### [PROBLEM REQUIREMENTS]
The data below holds a line containing "ways of thinking." and a line containing "rigid us/them distinctions."; please quote exactly those two lines and every line between them, and nothing else.

(Collected data)
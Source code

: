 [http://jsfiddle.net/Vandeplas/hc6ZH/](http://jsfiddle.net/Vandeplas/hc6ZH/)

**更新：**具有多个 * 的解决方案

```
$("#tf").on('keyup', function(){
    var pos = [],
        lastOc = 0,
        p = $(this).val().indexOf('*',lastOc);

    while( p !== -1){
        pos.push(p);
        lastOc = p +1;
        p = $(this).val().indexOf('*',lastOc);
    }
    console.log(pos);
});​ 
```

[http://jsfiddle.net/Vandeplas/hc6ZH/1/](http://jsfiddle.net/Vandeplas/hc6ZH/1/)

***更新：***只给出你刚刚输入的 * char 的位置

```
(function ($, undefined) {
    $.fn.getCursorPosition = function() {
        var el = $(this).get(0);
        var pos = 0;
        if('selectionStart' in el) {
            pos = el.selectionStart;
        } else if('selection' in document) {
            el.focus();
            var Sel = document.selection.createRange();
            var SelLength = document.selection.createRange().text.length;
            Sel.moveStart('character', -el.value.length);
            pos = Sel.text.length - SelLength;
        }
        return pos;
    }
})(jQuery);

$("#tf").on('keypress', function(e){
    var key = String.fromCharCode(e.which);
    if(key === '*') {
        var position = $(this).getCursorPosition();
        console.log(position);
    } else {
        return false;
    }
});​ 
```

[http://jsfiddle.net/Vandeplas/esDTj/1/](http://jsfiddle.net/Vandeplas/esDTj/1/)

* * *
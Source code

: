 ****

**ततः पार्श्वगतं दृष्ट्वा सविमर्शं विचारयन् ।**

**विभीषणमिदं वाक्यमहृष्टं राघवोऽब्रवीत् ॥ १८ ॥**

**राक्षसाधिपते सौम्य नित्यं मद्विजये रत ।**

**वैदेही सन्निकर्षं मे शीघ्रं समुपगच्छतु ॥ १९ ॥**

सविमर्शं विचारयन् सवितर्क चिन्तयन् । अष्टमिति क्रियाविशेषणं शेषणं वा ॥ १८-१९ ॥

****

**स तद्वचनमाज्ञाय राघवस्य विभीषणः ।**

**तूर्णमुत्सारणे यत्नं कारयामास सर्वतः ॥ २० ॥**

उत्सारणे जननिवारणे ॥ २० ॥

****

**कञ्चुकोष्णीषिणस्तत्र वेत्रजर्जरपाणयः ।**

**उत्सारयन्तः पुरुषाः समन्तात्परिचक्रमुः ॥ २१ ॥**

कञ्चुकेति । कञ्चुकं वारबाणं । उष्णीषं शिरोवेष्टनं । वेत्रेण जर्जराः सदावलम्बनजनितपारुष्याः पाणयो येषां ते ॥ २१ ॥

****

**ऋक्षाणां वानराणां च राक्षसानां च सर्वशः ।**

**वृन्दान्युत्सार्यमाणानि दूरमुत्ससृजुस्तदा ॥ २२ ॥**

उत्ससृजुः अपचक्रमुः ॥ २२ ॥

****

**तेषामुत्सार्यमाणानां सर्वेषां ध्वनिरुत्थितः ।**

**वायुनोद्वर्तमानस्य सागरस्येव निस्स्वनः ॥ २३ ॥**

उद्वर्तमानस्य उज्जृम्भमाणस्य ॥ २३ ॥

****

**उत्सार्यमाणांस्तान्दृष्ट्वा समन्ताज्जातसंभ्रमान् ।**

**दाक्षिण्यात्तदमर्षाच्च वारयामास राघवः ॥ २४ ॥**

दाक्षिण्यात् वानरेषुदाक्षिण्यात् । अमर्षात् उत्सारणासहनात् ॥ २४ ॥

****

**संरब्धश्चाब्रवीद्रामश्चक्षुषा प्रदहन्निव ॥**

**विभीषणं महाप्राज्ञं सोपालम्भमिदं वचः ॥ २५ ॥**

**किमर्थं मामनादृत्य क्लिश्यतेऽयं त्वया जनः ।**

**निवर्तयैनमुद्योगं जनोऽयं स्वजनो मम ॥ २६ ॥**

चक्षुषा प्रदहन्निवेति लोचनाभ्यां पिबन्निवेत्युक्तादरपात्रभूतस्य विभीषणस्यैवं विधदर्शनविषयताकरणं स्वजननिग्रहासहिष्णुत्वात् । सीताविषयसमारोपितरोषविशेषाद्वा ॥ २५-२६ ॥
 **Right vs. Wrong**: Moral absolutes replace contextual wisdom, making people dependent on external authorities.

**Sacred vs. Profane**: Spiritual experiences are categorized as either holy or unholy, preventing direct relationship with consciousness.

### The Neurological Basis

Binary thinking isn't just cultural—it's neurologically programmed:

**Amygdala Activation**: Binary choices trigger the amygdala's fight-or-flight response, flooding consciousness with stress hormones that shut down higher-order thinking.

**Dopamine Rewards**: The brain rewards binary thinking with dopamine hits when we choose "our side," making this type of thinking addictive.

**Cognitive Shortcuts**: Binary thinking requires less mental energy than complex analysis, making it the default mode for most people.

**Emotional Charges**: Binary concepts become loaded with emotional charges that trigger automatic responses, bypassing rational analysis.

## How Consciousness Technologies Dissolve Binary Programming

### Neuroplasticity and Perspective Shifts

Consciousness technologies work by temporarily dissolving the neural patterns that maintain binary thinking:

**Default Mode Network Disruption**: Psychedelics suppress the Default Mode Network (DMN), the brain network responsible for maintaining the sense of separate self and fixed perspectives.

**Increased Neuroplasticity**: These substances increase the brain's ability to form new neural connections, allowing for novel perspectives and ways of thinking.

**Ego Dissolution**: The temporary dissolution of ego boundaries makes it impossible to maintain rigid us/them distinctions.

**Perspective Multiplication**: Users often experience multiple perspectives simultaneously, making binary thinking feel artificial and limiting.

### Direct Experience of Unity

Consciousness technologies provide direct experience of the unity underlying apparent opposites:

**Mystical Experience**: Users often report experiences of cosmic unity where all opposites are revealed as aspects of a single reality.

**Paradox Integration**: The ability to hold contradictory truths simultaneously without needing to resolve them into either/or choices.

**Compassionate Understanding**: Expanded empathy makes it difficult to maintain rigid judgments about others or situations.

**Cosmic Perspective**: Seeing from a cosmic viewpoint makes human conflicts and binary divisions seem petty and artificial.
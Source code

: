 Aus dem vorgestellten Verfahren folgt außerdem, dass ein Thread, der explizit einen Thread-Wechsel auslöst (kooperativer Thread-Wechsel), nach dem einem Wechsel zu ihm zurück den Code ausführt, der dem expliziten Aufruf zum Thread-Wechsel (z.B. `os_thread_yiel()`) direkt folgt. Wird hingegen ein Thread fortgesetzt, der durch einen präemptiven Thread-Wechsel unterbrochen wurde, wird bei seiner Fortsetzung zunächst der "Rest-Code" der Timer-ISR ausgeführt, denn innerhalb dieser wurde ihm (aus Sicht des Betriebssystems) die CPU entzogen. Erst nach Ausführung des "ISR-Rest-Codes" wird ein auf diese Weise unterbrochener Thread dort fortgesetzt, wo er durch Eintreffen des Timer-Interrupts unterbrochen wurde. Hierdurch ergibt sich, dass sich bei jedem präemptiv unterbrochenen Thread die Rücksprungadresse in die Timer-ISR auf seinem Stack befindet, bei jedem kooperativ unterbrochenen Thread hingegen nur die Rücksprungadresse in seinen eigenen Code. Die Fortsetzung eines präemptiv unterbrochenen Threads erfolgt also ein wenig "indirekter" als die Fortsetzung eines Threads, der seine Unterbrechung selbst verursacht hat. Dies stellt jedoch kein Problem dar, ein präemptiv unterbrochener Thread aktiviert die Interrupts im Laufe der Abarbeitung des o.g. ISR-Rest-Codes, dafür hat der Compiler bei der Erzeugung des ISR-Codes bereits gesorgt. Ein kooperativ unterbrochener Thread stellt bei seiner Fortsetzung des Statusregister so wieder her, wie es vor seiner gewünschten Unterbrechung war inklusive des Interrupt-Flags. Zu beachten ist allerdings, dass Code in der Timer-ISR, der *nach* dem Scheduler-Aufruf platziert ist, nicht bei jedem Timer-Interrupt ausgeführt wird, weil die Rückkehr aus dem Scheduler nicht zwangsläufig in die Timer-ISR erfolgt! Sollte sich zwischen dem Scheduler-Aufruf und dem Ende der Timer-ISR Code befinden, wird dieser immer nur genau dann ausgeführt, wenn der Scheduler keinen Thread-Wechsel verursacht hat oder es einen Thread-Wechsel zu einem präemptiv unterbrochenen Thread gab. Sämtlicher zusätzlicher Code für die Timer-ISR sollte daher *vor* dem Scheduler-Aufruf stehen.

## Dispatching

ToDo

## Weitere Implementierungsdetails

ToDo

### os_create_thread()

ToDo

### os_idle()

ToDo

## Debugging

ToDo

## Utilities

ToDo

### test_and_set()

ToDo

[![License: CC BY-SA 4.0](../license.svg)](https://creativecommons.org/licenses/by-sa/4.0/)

### [OUTPUT OF THE EXERCISE]
**Increased Neuroplasticity**: These substances increase the brain's ability to form new neural connections, allowing for novel perspectives and ways of thinking.

**Ego Dissolution**: The temporary dissolution of ego boundaries makes it impossible to maintain rigid us/them distinctions.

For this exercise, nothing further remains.